Stored entries

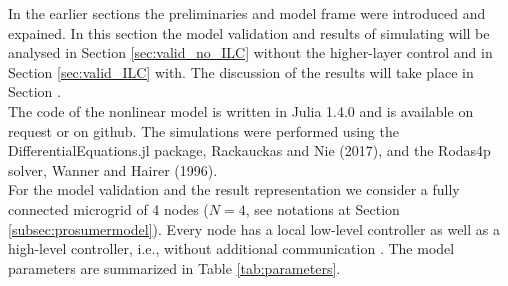In the earlier sections the preliminaries and model frame were introduced and expained. In this section the model validation and results of simulating will be analysed in Section \ref{sec:valid_no_ILC} without the higher-layer control and in Section \ref{sec:valid_ILC} with. The discussion of the results will take place in Section .
\\The code of the nonlinear model is written in Julia 1.4.0 and
is available on request or on github. The simulations were performed using the DifferentialEquations.jl package, Rackauckas and Nie (2017), and the Rodas4p solver, Wanner and Hairer (1996).
\\For the model validation and the result representation we consider a fully connected microgrid of 4 nodes ($N=4$, see notations at Section \ref{subsec:prosumermodel}). Every node has a local low-level controller as well as a high-level controller, i.e., without additional communication \cite{paperilc}. The model parameters are summarized in Table \ref{tab:parameters}.

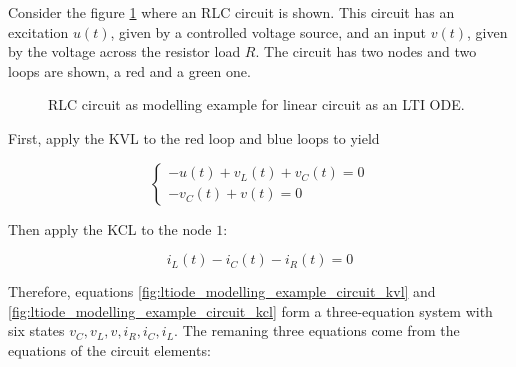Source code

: \begin{example}\label{example:rlc_circuit_lti_ode_example} %
	Consider the figure \ref{fig:ltiode_modelling_example_circuit} where an RLC circuit is shown. This circuit has an excitation $u(t)$, given by a controlled voltage source, and an input $v(t)$, given by the voltage across the resistor load $R$. The circuit has two nodes and two loops are shown, a red and a green one.

\begin{figure}[htb!]
\centering
{}
	\caption{RLC circuit as modelling example for linear circuit as an LTI ODE.}
	\label{fig:ltiode_modelling_example_circuit}
\end{figure} %

	First, apply the KVL to the red loop and blue loops to yield

\begin{equation}
	\left\{\begin{array}{l}
		-u(t) + v_L(t) + v_C(t) = 0 \\[3mm]
		-v_C(t) + v(t) = 0
	\end{array}\right. \label{fig:ltiode_modelling_example_circuit_kvl}
\end{equation}

	Then apply the KCL to the node $1$:

\begin{equation} i_L(t) - i_C(t) - i_R(t) = 0 \label{fig:ltiode_modelling_example_circuit_kcl} \end{equation}

	Therefore, equations \eqref{fig:ltiode_modelling_example_circuit_kvl} and \eqref{fig:ltiode_modelling_example_circuit_kcl} form a three-equation system with six states $v_C,v_L,v,i_R,i_C,i_L$. The remaning three equations come from the equations of the circuit elements:


\end{example}
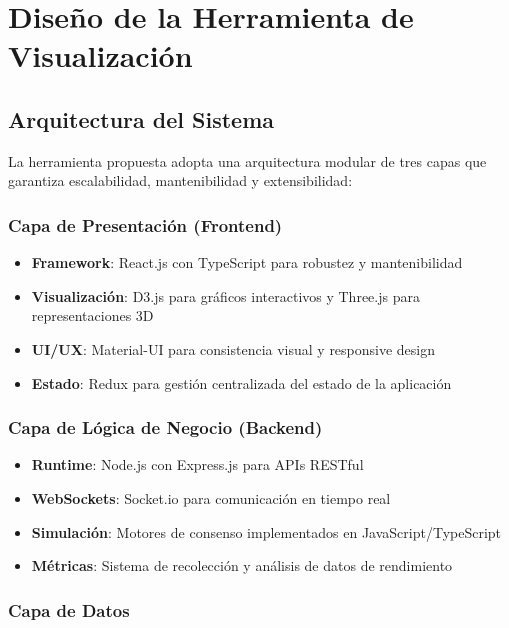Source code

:\section{Diseño de la Herramienta de Visualización}

\subsection{Arquitectura del Sistema}

La herramienta propuesta adopta una arquitectura modular de tres capas que garantiza escalabilidad, mantenibilidad y extensibilidad:

\subsubsection{Capa de Presentación (Frontend)}

\begin{itemize}
    \item \textbf{Framework}: React.js con TypeScript para robustez y mantenibilidad
    \item \textbf{Visualización}: D3.js para gráficos interactivos y Three.js para representaciones 3D
    \item \textbf{UI/UX}: Material-UI para consistencia visual y responsive design
    \item \textbf{Estado}: Redux para gestión centralizada del estado de la aplicación
\end{itemize}

\subsubsection{Capa de Lógica de Negocio (Backend)}

\begin{itemize}
    \item \textbf{Runtime}: Node.js con Express.js para APIs RESTful
    \item \textbf{WebSockets}: Socket.io para comunicación en tiempo real
    \item \textbf{Simulación}: Motores de consenso implementados en JavaScript/TypeScript
    \item \textbf{Métricas}: Sistema de recolección y análisis de datos de rendimiento
\end{itemize}

\subsubsection{Capa de Datos}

Task prompt:
Every line that holds the word "Sistema" should be copied from the records.

Expected answer:
\subsection{Arquitectura del Sistema}
    \item \textbf{Métricas}: Sistema de recolección y análisis de datos de rendimiento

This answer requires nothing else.